Each line of the entries below that includes "basis" belongs in your answer.

** Supplied data follows **

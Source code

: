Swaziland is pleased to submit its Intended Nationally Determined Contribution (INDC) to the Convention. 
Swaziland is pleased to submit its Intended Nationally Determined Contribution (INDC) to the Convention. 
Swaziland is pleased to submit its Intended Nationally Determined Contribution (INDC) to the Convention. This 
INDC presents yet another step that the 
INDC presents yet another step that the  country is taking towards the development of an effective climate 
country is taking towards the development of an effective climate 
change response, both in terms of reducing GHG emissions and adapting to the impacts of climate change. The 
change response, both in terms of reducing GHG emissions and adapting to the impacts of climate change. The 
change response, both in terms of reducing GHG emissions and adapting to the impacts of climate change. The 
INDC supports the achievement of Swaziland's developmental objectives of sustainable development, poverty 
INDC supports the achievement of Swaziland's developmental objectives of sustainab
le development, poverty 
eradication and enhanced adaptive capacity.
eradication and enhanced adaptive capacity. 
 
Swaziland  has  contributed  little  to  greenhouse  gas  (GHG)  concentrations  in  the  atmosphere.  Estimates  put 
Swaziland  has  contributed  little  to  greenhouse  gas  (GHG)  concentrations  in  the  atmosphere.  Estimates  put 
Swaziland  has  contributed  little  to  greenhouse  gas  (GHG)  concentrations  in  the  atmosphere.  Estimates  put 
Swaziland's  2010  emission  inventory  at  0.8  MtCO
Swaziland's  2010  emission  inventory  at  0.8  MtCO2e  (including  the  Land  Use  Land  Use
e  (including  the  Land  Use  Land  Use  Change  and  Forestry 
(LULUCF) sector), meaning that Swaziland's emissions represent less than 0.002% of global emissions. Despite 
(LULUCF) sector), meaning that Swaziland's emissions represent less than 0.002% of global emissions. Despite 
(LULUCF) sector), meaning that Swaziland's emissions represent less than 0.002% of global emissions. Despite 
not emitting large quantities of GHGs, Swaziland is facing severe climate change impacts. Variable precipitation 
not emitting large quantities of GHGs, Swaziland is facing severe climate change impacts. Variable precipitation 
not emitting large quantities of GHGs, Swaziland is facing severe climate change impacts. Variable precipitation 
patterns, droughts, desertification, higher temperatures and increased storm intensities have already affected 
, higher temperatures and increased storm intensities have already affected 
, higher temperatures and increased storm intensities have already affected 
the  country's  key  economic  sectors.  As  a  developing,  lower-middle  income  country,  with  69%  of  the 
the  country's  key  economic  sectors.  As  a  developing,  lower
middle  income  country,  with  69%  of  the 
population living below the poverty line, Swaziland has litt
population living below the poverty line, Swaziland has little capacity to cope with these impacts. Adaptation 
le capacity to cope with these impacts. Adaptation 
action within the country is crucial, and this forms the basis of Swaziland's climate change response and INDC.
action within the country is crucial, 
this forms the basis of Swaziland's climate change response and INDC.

** End of Supplied data **

» Answer to this problem:
action within the country is crucial, and this forms the basis of Swaziland's climate change response and INDC.
this forms the basis of Swaziland's climate change response and INDC.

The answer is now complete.